[Records to process]

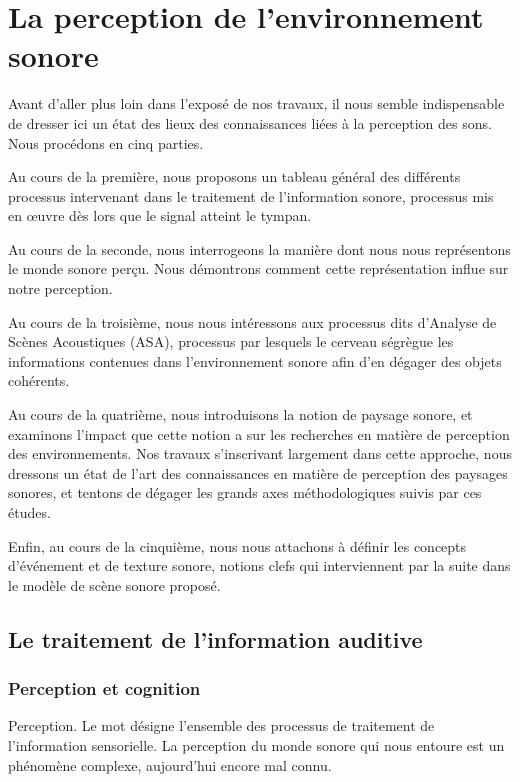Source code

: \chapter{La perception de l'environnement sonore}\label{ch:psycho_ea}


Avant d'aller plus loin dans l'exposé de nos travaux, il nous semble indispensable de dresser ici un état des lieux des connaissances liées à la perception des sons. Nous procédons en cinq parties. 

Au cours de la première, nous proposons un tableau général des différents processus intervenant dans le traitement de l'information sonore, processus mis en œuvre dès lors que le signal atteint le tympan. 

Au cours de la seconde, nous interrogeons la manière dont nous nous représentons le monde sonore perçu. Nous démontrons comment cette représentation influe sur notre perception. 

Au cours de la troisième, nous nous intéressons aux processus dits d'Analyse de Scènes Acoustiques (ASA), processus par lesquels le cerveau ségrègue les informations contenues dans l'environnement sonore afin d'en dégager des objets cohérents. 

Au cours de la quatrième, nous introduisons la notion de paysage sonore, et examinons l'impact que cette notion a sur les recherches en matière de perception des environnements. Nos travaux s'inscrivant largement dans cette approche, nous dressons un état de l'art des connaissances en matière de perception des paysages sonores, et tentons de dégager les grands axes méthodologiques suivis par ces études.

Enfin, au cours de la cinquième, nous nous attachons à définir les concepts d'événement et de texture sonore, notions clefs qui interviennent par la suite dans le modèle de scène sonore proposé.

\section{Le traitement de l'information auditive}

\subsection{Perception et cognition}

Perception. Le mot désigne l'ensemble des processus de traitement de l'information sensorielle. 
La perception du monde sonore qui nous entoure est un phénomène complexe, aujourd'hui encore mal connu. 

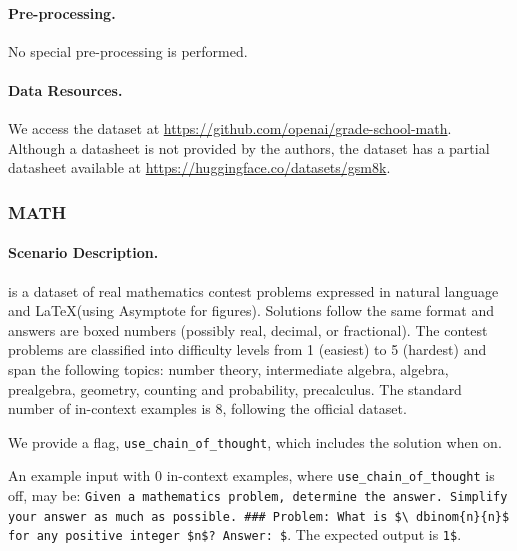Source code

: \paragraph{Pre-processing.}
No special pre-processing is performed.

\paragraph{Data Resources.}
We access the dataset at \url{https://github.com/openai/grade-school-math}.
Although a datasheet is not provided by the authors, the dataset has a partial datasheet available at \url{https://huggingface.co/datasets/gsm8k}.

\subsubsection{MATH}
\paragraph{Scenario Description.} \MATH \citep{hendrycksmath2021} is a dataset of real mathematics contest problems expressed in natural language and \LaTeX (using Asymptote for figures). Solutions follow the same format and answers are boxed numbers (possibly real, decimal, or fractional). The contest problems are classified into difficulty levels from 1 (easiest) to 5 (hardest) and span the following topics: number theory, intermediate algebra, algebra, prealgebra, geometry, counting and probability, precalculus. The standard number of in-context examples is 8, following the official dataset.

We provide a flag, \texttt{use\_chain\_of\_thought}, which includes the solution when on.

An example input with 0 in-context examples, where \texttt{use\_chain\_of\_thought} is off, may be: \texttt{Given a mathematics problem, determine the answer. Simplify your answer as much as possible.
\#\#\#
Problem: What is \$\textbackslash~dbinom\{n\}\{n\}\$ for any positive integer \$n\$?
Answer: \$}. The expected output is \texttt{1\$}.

[/Records to process]

# About this task
Exactly as written, reproduce all of the entries while dropping the pictures.

# Output of the exercise
Source code

: \chapter{La perception de l'environnement sonore}\label{ch:psycho_ea}


Avant d'aller plus loin dans l'exposé de nos travaux, il nous semble indispensable de dresser ici un état des lieux des connaissances liées à la perception des sons. Nous procédons en cinq parties. 

Au cours de la première, nous proposons un tableau général des différents processus intervenant dans le traitement de l'information sonore, processus mis en œuvre dès lors que le signal atteint le tympan. 

Au cours de la seconde, nous interrogeons la manière dont nous nous représentons le monde sonore perçu. Nous démontrons comment cette représentation influe sur notre perception. 

Au cours de la troisième, nous nous intéressons aux processus dits d'Analyse de Scènes Acoustiques (ASA), processus par lesquels le cerveau ségrègue les informations contenues dans l'environnement sonore afin d'en dégager des objets cohérents. 

Au cours de la quatrième, nous introduisons la notion de paysage sonore, et examinons l'impact que cette notion a sur les recherches en matière de perception des environnements. Nos travaux s'inscrivant largement dans cette approche, nous dressons un état de l'art des connaissances en matière de perception des paysages sonores, et tentons de dégager les grands axes méthodologiques suivis par ces études.

Enfin, au cours de la cinquième, nous nous attachons à définir les concepts d'événement et de texture sonore, notions clefs qui interviennent par la suite dans le modèle de scène sonore proposé.

\section{Le traitement de l'information auditive}

\subsection{Perception et cognition}

Perception. Le mot désigne l'ensemble des processus de traitement de l'information sensorielle. 
La perception du monde sonore qui nous entoure est un phénomène complexe, aujourd'hui encore mal connu. 

Source code

: \paragraph{Pre-processing.}
No special pre-processing is performed.

\paragraph{Data Resources.}
We access the dataset at \url{https://github.com/openai/grade-school-math}.
Although a datasheet is not provided by the authors, the dataset has a partial datasheet available at \url{https://huggingface.co/datasets/gsm8k}.

\subsubsection{MATH}
\paragraph{Scenario Description.} \MATH \citep{hendrycksmath2021} is a dataset of real mathematics contest problems expressed in natural language and \LaTeX (using Asymptote for figures). Solutions follow the same format and answers are boxed numbers (possibly real, decimal, or fractional). The contest problems are classified into difficulty levels from 1 (easiest) to 5 (hardest) and span the following topics: number theory, intermediate algebra, algebra, prealgebra, geometry, counting and probability, precalculus. The standard number of in-context examples is 8, following the official dataset.

We provide a flag, \texttt{use\_chain\_of\_thought}, which includes the solution when on.

An example input with 0 in-context examples, where \texttt{use\_chain\_of\_thought} is off, may be: \texttt{Given a mathematics problem, determine the answer. Simplify your answer as much as possible.
\#\#\#
Problem: What is \$\textbackslash~dbinom\{n\}\{n\}\$ for any positive integer \$n\$?
Answer: \$}. The expected output is \texttt{1\$}.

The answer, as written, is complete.